A word of caution, if you are asking someone to convert your original artwork, it should be no problem, but according to the rules of download on most sites, it is considered file sharing to send someone files you have bought. That includes and eps/svg or Typeable fonts. unless you are the original creator of the file, you can't share it to convert it.


----------



## DivineBling (Sep 14, 2010)

What is the original file format? Can't you import an eps into GemMaster?


----------



## ShaggyDog (May 28, 2012)

Gem master is a it fickle, it would be great if it took eps files but it doesn't. Compnverting files can be a pain and it is a different convention depending on which design software you use.

I would be supprised if anyone is using GM for actual design work, I think most people are really just using it to run the cams.


----------



## DivineBling (Sep 14, 2010)

Hmm... I can import a YNG file into OOBling and then export it as an EPS or SVG or PDF or whatever really easily. But the extension I can export an eps file out as for GemMaster is YRN, not YNG. Can you use a YRN file in GemMaster still?


----------



## ShaggyDog (May 28, 2012)

I don't know about yrg, but interesting that you can open yng files in oobling, it would be nice to go back and forth since I hate design work in GM. I can export out as an AI from winpc, but I can't import the yng back in.


----------



## Bling Art USA (May 15, 2012)

We have been thinking about offering all our files as YNG also but have not been asked for it much. Maybe we take another look at it?


----------



## DivineBling (Sep 14, 2010)

I think, but am not positive, that you can send a file directly from OOBling to your CAMS machine and skip GemMaster altogether. 

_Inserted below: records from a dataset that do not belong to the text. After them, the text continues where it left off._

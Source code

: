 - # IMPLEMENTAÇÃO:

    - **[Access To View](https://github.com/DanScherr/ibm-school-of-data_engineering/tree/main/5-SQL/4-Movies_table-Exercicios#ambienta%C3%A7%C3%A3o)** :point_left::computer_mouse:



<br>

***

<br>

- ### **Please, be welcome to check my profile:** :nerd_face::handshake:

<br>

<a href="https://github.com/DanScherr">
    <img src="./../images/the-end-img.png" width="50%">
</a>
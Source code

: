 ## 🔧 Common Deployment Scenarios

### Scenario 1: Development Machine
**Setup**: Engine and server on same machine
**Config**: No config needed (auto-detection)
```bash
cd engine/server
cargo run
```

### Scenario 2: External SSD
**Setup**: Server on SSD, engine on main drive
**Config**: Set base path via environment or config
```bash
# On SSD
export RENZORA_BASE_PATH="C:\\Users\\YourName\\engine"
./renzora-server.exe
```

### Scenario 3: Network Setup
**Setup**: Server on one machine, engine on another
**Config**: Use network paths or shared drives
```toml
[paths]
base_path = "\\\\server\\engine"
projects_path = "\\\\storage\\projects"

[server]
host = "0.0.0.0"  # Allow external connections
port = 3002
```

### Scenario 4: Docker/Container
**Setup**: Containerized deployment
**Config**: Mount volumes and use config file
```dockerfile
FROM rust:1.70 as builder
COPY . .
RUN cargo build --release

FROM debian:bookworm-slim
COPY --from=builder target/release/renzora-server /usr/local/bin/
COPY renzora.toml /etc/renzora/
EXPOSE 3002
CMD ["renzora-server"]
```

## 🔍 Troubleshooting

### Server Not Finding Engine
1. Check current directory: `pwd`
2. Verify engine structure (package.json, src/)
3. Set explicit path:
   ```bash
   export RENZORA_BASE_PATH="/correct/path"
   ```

Let me look into it. I know none of this was possible with the last version of OOBling but we had a customer who wanted to convert her YNG files so we asked CADlink engineering to make that happen. So the new version that we just released has that capability. I'll check and get back to you.


----------



## ShaggyDog (May 28, 2012)

I prefer right now, the eps, I can make mock ups etc in winpc and the export although sometimes cumbersome, it is working for me. If you want to give me a yng along with my eps I would say go for it, I would love to have it, but right now, a yng is a dead end for me. The only way out is through my machine. Hopefully that direct export will be in winpc one of these days. It would be nice.


----------



## BML Builder (Jul 8, 2008)

The GemMaster does accept the yrm files as well as the yng files. The yrm files are from the GemMaster 1.0 version and the yng files are from the GemMaster 2.0 version. 
Stephanie it would be nice to know if you can export directly to the Cams from Oobling. Thanks.


----------



## ifusion (Jun 3, 2011)

That would be a great feature to be able to read a yng file and export it back to an EPS or some other type of format.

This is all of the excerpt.